Musical authenticity (was "Hunting the Wren")

Dave & Laura McKinstry dalm at
Sun Sep 10 15:17:00 PDT 1995

Brett Williams wrote:

>Which leads to another question of mine:  What do you all (meaning the 
>subscribers to the enitre list) feel about all the pieces that fall 
>into the "unproven" category? Do we adhere strictly to the letter of 
>the law and exclude all that which is undocumentable despite they can 
>be placed in our period by reference or quotation? 
>It's my feeling that if we exclude the unprovable then it would lead 
>one to a natural conclusion that not only should we exclude the 
>unproven, but also our own efforts as well. I, for one, fail to see the 
>difference, from the viewpoint of absolute authenticity standards, 
>between reinterpretation of fragments of period balladry/songs and 
>original effort. Both are, at heart, according to the cry of the 
>authenticity maven, "not period".
>And that's not a step I want to take. One of my greatest joys in music 
>is what I call 'redaction music": a demonstrably old piece of music or 
>song that's been redone/reinterpreted anew. I love listening to it and 
>doing it myself. I find redactions to be one of the special attractions 
>of the Society.

I am VERY new to all this, and had never heard of redaction; thank you for
introducing me to the concept.  It sound more period than period is period,
if you know what I mean.

I can tell you the stance of Crie Freunlaven is, "Fun is period, to heck
with books and proof!"  I, on the other hand, try to keep things period.
I've been told that most of the musickers in this kingdom (Trimaris) simply
play folk tunes and are welcomed gratefully, possibly since there are so few
musickers here, a tune of any sort is well appreciated.  And possibly
because they keep their music tasteful (not blatantly modern) and are very

I am trying to get some good period music together, but there are problems;
the idea of writing music down didn't evolve THAT long before 1600 (okay, I
think a one-line method with spacing used for note lenght was around in 1000
or so, but it took a few centuries to become accurately representative of
the melody), and once it did exist, it wasn't commonly used.  The music that
did exist, therefor, was not recorded, except hymns and madrigals, since the
church was quite fanatical about record keeping.  We don't wish to do
christian music, so that leaves us in a quandary; how does one find enough
folk-music of the era to find a decent reprortoire of what one likes?  I
believe a serious attempt at recreation of these tunes should not be
rebuffed.  Perhaps music is an exeption to the SCA rule that things must be
documented. Remember; many of the original harpers (Irish, therefor my
persona) were blind. What good is sheet music to them?  
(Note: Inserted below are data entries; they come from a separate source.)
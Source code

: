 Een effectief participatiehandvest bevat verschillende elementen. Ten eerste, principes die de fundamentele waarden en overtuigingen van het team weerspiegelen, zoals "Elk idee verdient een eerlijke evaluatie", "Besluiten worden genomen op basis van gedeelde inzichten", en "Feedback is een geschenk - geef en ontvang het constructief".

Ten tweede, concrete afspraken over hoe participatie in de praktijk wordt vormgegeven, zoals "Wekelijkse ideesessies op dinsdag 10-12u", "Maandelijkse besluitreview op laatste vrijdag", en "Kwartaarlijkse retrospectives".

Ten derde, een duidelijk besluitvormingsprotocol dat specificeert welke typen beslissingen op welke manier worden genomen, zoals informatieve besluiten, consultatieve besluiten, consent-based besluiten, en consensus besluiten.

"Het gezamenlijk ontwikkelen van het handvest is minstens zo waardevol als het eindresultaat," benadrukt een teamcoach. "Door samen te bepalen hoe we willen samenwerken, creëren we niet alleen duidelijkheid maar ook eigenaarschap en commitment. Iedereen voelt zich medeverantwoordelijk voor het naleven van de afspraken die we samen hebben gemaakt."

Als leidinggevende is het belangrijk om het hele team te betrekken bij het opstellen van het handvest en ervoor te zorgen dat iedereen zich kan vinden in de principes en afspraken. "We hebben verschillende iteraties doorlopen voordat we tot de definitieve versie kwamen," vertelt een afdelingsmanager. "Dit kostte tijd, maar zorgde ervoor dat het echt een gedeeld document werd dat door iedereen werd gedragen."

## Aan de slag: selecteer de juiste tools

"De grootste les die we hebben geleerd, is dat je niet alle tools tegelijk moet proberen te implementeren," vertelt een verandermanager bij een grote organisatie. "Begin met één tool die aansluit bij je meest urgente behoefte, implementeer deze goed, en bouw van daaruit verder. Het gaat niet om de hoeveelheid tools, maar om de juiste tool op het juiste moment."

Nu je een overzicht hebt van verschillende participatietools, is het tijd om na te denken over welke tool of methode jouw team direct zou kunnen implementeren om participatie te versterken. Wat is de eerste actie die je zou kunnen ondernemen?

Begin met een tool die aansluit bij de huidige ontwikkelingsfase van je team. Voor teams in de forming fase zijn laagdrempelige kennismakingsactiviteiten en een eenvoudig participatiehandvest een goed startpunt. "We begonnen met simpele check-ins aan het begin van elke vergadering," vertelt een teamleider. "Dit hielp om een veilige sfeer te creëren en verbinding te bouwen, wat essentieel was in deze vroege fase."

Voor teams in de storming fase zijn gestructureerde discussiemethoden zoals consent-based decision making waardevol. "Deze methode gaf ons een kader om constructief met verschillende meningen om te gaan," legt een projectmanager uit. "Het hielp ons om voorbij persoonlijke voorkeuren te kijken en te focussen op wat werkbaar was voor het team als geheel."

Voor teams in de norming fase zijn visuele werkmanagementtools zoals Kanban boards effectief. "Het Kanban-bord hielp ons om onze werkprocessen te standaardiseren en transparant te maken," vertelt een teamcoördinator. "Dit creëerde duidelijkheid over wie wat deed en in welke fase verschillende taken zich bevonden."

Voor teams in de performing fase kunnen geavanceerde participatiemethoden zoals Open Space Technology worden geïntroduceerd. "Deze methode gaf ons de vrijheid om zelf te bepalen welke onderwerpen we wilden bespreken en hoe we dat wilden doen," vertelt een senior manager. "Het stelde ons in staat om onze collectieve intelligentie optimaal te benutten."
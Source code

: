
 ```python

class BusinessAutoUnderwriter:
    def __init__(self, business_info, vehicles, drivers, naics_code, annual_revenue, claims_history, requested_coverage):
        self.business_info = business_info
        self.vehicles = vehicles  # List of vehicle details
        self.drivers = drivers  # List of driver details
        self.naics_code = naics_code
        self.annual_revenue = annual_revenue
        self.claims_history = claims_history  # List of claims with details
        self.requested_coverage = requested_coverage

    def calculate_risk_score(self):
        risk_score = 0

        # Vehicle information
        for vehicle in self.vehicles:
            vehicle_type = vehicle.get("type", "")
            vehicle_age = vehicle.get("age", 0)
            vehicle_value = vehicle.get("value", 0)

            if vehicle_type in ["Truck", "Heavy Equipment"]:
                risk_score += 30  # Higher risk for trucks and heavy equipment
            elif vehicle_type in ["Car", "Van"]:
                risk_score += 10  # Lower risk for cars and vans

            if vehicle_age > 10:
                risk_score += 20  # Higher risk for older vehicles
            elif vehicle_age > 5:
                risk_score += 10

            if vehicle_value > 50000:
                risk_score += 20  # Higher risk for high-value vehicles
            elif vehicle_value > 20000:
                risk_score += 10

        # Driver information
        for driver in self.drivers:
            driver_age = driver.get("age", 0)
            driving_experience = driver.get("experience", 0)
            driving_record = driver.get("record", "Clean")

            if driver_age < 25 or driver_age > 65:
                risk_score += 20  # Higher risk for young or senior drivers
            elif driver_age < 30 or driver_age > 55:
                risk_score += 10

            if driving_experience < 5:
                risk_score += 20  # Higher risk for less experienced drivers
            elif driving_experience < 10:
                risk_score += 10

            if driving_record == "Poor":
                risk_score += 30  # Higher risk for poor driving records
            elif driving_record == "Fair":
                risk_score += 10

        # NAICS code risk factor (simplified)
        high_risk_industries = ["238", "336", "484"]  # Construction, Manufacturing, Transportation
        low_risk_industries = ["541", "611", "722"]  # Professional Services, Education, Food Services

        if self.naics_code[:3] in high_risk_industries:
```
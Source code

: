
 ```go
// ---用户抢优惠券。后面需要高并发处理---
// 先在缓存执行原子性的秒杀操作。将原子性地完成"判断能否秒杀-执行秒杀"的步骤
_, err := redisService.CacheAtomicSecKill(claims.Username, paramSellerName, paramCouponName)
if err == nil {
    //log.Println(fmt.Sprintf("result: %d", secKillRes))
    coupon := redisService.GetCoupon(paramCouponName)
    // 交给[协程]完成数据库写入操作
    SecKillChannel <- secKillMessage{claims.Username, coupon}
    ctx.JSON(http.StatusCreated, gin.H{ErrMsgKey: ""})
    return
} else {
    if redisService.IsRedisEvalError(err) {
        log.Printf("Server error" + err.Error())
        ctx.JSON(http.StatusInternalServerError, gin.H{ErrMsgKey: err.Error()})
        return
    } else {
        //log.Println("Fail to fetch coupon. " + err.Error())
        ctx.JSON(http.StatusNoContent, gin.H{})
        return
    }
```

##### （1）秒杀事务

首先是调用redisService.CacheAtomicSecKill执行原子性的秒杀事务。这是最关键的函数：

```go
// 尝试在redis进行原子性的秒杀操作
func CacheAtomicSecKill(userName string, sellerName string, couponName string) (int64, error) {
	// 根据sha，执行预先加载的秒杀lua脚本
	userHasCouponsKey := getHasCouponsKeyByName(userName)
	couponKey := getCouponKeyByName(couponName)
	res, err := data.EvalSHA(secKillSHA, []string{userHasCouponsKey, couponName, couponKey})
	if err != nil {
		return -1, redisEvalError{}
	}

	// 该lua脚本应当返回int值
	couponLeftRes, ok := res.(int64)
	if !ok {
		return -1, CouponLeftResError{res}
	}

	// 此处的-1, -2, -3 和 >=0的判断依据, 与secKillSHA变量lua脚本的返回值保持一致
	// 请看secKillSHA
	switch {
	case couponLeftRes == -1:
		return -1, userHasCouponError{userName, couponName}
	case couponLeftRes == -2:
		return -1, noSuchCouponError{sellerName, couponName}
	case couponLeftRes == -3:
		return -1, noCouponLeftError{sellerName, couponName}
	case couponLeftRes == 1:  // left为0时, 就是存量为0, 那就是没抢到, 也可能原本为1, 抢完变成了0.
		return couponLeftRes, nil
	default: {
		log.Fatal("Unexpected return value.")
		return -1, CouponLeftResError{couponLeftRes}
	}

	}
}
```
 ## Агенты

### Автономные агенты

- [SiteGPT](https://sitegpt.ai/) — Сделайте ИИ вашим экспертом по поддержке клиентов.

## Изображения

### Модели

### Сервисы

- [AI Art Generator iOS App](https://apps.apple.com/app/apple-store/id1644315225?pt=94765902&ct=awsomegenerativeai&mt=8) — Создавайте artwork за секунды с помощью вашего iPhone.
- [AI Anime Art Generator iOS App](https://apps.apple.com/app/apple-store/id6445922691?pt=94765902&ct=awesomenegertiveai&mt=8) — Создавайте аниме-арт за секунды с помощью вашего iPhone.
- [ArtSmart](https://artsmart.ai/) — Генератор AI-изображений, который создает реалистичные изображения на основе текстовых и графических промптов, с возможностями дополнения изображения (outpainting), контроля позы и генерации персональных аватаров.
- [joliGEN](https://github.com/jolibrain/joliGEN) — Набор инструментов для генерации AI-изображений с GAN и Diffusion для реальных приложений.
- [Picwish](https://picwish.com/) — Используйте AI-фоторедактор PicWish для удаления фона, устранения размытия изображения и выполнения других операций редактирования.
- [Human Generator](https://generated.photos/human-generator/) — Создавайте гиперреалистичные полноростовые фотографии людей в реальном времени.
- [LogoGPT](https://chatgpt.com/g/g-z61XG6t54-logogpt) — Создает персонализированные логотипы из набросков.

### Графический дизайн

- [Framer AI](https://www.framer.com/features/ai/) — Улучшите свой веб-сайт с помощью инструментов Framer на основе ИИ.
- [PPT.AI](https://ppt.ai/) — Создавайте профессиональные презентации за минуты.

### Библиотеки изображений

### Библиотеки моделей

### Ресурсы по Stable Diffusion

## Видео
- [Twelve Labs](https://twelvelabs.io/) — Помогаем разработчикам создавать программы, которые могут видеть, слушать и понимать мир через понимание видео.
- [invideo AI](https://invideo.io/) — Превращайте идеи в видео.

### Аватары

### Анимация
The scales should be used; Aeolian and -- is it Dorian or Lydian, or both?
THen care taken to keep to the rhthms used then.  

FOr my persona, again, what was commonly done with music is that the melody
ONLY was passed odwn, by ear, from harper to harper, and the next harper
would play the songs, and sing along with it whatever words fit the
occassion he was commemorating (ie, marriage words for a wedding, heroic
words for a dangerous-beast slaying, whatever.)  So there ARE no set words
for the period songs I would sing.  THe melodies, at best, stayed relatively
the same, but not even that.  Some harpers would overhear a song in a
tavern, or somesuch, then later recreate it as best they remembered on their
own instrument, sometimes trying to recall the words, or change the
rendition to reflect their own values.

So as you can see, for my persona, alteration of music is MORE period than
is static reproduction.  And I will stand by this statement. I will keep to
the spirit of the music, and sing of things that they would have then.  But
as I stated in an earlier post, I believe the INTENT of being a bard is to
tell us of OUR history, so you will more likely hear me sing of Richard of
Huntington's (Trimaris) three stags on his coat of arms than, say, Queen

IMHO, of course,
-Lark of Cire Freunlaven

And thanks to all the spirited responses on this subject, particularly
Tangwystyl who spoke at length, and beautifully.